══ Data to process

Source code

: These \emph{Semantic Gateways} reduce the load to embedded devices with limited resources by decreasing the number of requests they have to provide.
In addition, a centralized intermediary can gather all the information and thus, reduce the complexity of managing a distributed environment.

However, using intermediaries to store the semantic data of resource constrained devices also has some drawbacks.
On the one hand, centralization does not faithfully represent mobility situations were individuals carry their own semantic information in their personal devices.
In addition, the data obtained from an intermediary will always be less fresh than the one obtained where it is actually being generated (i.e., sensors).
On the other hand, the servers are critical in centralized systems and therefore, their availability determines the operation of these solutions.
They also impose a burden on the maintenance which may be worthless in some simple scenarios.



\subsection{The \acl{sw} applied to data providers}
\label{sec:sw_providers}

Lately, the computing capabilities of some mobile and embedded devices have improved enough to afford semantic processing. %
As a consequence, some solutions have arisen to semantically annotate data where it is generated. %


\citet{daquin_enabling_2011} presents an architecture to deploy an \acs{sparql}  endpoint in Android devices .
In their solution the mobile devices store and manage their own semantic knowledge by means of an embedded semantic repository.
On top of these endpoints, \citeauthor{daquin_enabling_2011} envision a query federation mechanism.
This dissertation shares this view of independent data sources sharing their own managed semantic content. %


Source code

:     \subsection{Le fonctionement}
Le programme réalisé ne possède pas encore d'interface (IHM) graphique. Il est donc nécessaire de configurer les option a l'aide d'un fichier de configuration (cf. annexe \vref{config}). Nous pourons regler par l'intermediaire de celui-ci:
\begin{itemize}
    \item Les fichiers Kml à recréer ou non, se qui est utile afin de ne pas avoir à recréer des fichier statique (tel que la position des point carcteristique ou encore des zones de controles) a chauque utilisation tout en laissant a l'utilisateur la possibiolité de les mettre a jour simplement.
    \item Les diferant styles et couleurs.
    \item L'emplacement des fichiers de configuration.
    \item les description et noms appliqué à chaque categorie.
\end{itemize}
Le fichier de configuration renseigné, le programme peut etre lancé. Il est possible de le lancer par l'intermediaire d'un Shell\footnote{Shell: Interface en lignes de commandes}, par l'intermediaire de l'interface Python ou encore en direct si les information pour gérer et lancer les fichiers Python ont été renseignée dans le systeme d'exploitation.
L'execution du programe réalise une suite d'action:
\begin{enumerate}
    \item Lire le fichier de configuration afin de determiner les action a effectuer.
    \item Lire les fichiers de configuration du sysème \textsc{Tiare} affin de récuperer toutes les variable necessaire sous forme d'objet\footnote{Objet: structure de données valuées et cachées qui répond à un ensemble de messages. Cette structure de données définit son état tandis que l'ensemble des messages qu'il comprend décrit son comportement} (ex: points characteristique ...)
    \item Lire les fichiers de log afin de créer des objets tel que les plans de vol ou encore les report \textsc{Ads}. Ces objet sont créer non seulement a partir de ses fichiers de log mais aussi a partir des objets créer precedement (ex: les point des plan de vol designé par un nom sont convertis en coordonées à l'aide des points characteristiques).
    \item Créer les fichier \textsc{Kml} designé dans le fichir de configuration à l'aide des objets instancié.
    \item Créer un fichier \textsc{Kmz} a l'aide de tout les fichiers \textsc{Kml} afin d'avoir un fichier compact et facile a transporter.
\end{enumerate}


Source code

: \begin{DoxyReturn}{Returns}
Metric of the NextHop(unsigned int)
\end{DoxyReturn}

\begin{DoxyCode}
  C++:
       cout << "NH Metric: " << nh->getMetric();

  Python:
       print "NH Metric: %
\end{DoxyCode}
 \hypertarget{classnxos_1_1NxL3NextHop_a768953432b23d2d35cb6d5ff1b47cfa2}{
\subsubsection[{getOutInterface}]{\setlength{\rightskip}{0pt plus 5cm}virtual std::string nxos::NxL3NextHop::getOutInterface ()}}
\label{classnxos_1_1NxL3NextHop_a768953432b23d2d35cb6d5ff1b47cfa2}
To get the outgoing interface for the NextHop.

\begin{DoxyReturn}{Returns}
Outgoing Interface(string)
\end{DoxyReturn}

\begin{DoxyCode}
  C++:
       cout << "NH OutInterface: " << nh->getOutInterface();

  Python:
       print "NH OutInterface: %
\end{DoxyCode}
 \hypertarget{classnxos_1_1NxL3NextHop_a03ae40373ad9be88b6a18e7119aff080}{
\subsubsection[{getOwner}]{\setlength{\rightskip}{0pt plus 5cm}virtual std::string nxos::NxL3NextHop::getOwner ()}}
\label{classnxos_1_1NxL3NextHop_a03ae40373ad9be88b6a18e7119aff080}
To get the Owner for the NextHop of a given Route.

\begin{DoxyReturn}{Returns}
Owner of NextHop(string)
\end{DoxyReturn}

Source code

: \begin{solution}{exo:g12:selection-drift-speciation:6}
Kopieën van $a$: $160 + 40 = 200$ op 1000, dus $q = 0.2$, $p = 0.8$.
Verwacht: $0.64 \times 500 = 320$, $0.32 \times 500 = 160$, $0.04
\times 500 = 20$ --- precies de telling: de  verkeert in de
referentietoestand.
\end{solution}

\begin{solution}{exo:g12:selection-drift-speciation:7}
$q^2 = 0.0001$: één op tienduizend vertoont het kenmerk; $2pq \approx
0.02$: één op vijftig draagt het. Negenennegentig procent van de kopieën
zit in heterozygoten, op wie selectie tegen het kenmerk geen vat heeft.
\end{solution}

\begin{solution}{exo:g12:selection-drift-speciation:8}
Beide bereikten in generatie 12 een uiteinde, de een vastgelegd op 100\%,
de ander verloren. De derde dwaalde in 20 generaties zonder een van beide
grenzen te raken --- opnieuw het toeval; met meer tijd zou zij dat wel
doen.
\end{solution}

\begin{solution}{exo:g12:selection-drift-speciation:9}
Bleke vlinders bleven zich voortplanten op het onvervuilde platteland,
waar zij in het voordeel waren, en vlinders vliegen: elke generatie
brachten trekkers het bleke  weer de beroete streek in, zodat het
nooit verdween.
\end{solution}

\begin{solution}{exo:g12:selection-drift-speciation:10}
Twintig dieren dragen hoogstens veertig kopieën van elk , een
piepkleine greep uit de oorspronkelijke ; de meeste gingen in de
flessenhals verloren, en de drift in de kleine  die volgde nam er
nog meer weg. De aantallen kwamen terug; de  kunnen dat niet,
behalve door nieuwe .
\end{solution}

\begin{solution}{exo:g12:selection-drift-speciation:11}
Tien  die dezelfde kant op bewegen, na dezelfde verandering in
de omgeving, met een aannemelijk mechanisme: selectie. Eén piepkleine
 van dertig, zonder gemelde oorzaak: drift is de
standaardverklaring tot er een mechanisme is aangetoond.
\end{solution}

════

Where a line in the records above contains the string "intermediaire", copy that line.

Le programme réalisé ne possède pas encore d'interface (IHM) graphique. Il est donc nécessaire de configurer les option a l'aide d'un fichier de configuration (cf. annexe \vref{config}). Nous pourons regler par l'intermediaire de celui-ci:
Le fichier de configuration renseigné, le programme peut etre lancé. Il est possible de le lancer par l'intermediaire d'un Shell\footnote{Shell: Interface en lignes de commandes}, par l'intermediaire de l'interface Python ou encore en direct si les information pour gérer et lancer les fichiers Python ont été renseignée dans le systeme d'exploitation.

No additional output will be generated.